▶ _TASK INSTRUCTIONS_
Set the data below down again, exactly, with every picture left out.

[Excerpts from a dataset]
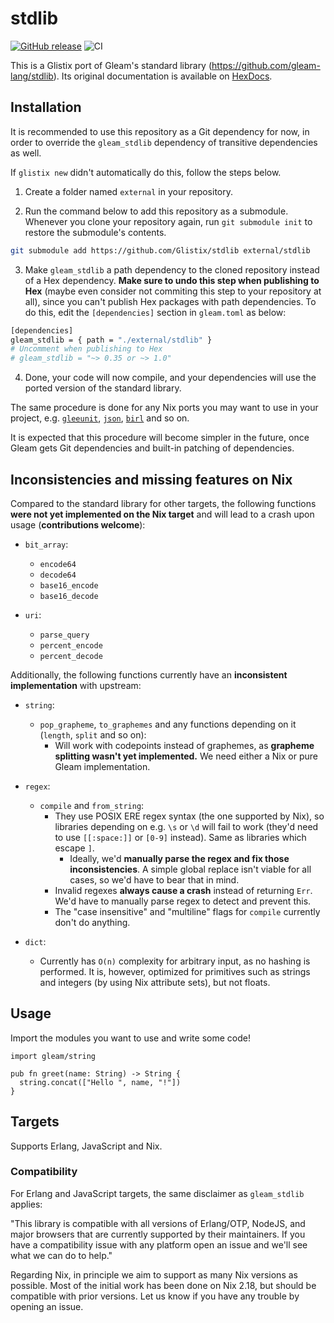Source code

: # stdlib

<a href="https://github.com/Glistix/stdlib/releases"><img src="https://img.shields.io/github/release/Glistix/stdlib" alt="GitHub release"></a>
![CI](https://github.com/Glistix/stdlib/workflows/CI/badge.svg?branch=main)

This is a Glistix port of Gleam's standard library (https://github.com/gleam-lang/stdlib). Its original documentation is available on [HexDocs](https://hexdocs.pm/gleam_stdlib/).

## Installation

It is recommended to use this repository as a Git dependency for now, in order to override the `gleam_stdlib` dependency of transitive dependencies as well.

If `glistix new` didn't automatically do this, follow the steps below.

1. Create a folder named `external` in your repository.

2. Run the command below to add this repository as a submodule. Whenever you clone your repository again, run `git submodule init` to restore the submodule's contents.

```sh
git submodule add https://github.com/Glistix/stdlib external/stdlib
```

3. Make `gleam_stdlib` a path dependency to the cloned repository instead of a Hex dependency. **Make sure to undo this step when publishing to Hex** (maybe even consider not commiting this step to your repository at all), since you can't publish Hex packages with path dependencies. To do this, edit the `[dependencies]` section in `gleam.toml` as below:

```sh
[dependencies]
gleam_stdlib = { path = "./external/stdlib" }
# Uncomment when publishing to Hex
# gleam_stdlib = "~> 0.35 or ~> 1.0"
```

4. Done, your code will now compile, and your dependencies will use the ported version of the standard library.

The same procedure is done for any Nix ports you may want to use in your project, e.g. [`gleeunit`](https://github.com/Glistix/gleeunit/), [`json`](https://github.com/Glistix/json), [`birl`](https://github.com/Glistix/birl) and so on.

It is expected that this procedure will become simpler in the future, once Gleam gets Git dependencies and built-in patching
of dependencies.

## Inconsistencies and missing features on Nix

Compared to the standard library for other targets, the following functions **were not yet implemented on the Nix target** and will lead to a crash upon usage (**contributions welcome**):

- `bit_array`:
  - `encode64`
  - `decode64`
  - `base16_encode`
  - `base16_decode`

- `uri`:
  - `parse_query`
  - `percent_encode`
  - `percent_decode`

Additionally, the following functions currently have an **inconsistent implementation** with upstream:

- `string`:
  - `pop_grapheme`, `to_graphemes` and any functions depending on it (`length`, `split` and so on):
    - Will work with codepoints instead of graphemes, as **grapheme splitting wasn't yet implemented.**
      We need either a Nix or pure Gleam implementation.

- `regex`:
  - `compile` and `from_string`:
    - They use POSIX ERE regex syntax (the one supported by Nix), so libraries depending on e.g. `\s` or `\d`
    will fail to work (they'd need to use `[[:space:]]` or `[0-9]` instead). Same as libraries which escape `]`.
      - Ideally, we'd **manually parse the regex and fix those inconsistencies**. A simple global replace isn't
      viable for all cases, so we'd have to bear that in mind.
    - Invalid regexes **always cause a crash** instead of returning `Err`. We'd have to manually parse regex to
    detect and prevent this.
    - The "case insensitive" and "multiline" flags for `compile` currently don't do anything.

- `dict`:
  - Currently has `O(n)` complexity for arbitrary input, as no hashing is performed. It is, however, optimized
  for primitives such as strings and integers (by using Nix attribute sets), but not floats.

## Usage

Import the modules you want to use and write some code!

```gleam
import gleam/string

pub fn greet(name: String) -> String {
  string.concat(["Hello ", name, "!"])
}
```

## Targets

Supports Erlang, JavaScript and Nix.

### Compatibility

For Erlang and JavaScript targets, the same disclaimer as `gleam_stdlib`
applies:

"This library is compatible with all versions of Erlang/OTP, NodeJS, and
major browsers that are currently supported by their maintainers. If you
have a compatibility issue with any platform open an issue and we'll see
what we can do to help."

Regarding Nix, in principle we aim to support as many Nix versions as possible.
Most of the initial work has been done on Nix 2.18, but should be compatible
with prior versions. Let us know if you have any trouble by opening an issue.
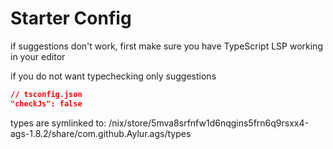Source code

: 
# Starter Config

if suggestions don't work, first make sure
you have TypeScript LSP working in your editor

if you do not want typechecking only suggestions

```json
// tsconfig.json
"checkJs": false
```

types are symlinked to:
/nix/store/5mva8srfnfw1d6nqgins5frn6q9rsxx4-ags-1.8.2/share/com.github.Aylur.ags/types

▶ _REPLY TO THE TASK_
Source code

: # stdlib

<a href="https://github.com/Glistix/stdlib/releases"><img src="https://img.shields.io/github/release/Glistix/stdlib" alt="GitHub release"></a>
![CI](https://github.com/Glistix/stdlib/workflows/CI/badge.svg?branch=main)

This is a Glistix port of Gleam's standard library (https://github.com/gleam-lang/stdlib). Its original documentation is available on [HexDocs](https://hexdocs.pm/gleam_stdlib/).

## Installation

It is recommended to use this repository as a Git dependency for now, in order to override the `gleam_stdlib` dependency of transitive dependencies as well.

If `glistix new` didn't automatically do this, follow the steps below.

1. Create a folder named `external` in your repository.

2. Run the command below to add this repository as a submodule. Whenever you clone your repository again, run `git submodule init` to restore the submodule's contents.

```sh
git submodule add https://github.com/Glistix/stdlib external/stdlib
```

3. Make `gleam_stdlib` a path dependency to the cloned repository instead of a Hex dependency. **Make sure to undo this step when publishing to Hex** (maybe even consider not commiting this step to your repository at all), since you can't publish Hex packages with path dependencies. To do this, edit the `[dependencies]` section in `gleam.toml` as below:

```sh
[dependencies]
gleam_stdlib = { path = "./external/stdlib" }
# Uncomment when publishing to Hex
# gleam_stdlib = "~> 0.35 or ~> 1.0"
```

4. Done, your code will now compile, and your dependencies will use the ported version of the standard library.

The same procedure is done for any Nix ports you may want to use in your project, e.g. [`gleeunit`](https://github.com/Glistix/gleeunit/), [`json`](https://github.com/Glistix/json), [`birl`](https://github.com/Glistix/birl) and so on.

It is expected that this procedure will become simpler in the future, once Gleam gets Git dependencies and built-in patching
of dependencies.

## Inconsistencies and missing features on Nix

Compared to the standard library for other targets, the following functions **were not yet implemented on the Nix target** and will lead to a crash upon usage (**contributions welcome**):

- `bit_array`:
  - `encode64`
  - `decode64`
  - `base16_encode`
  - `base16_decode`

- `uri`:
  - `parse_query`
  - `percent_encode`
  - `percent_decode`

Additionally, the following functions currently have an **inconsistent implementation** with upstream:

- `string`:
  - `pop_grapheme`, `to_graphemes` and any functions depending on it (`length`, `split` and so on):
    - Will work with codepoints instead of graphemes, as **grapheme splitting wasn't yet implemented.**
      We need either a Nix or pure Gleam implementation.

- `regex`:
  - `compile` and `from_string`:
    - They use POSIX ERE regex syntax (the one supported by Nix), so libraries depending on e.g. `\s` or `\d`
    will fail to work (they'd need to use `[[:space:]]` or `[0-9]` instead). Same as libraries which escape `]`.
      - Ideally, we'd **manually parse the regex and fix those inconsistencies**. A simple global replace isn't
      viable for all cases, so we'd have to bear that in mind.
    - Invalid regexes **always cause a crash** instead of returning `Err`. We'd have to manually parse regex to
    detect and prevent this.
    - The "case insensitive" and "multiline" flags for `compile` currently don't do anything.

- `dict`:
  - Currently has `O(n)` complexity for arbitrary input, as no hashing is performed. It is, however, optimized
  for primitives such as strings and integers (by using Nix attribute sets), but not floats.

## Usage

Import the modules you want to use and write some code!

```gleam
import gleam/string

pub fn greet(name: String) -> String {
  string.concat(["Hello ", name, "!"])
}
```

## Targets

Supports Erlang, JavaScript and Nix.

### Compatibility

For Erlang and JavaScript targets, the same disclaimer as `gleam_stdlib`
applies:

"This library is compatible with all versions of Erlang/OTP, NodeJS, and
major browsers that are currently supported by their maintainers. If you
have a compatibility issue with any platform open an issue and we'll see
what we can do to help."

Regarding Nix, in principle we aim to support as many Nix versions as possible.
Most of the initial work has been done on Nix 2.18, but should be compatible
with prior versions. Let us know if you have any trouble by opening an issue.
Source code

: 
# Starter Config

if suggestions don't work, first make sure
you have TypeScript LSP working in your editor

if you do not want typechecking only suggestions

```json
// tsconfig.json
"checkJs": false
```

types are symlinked to:
/nix/store/5mva8srfnfw1d6nqgins5frn6q9rsxx4-ags-1.8.2/share/com.github.Aylur.ags/types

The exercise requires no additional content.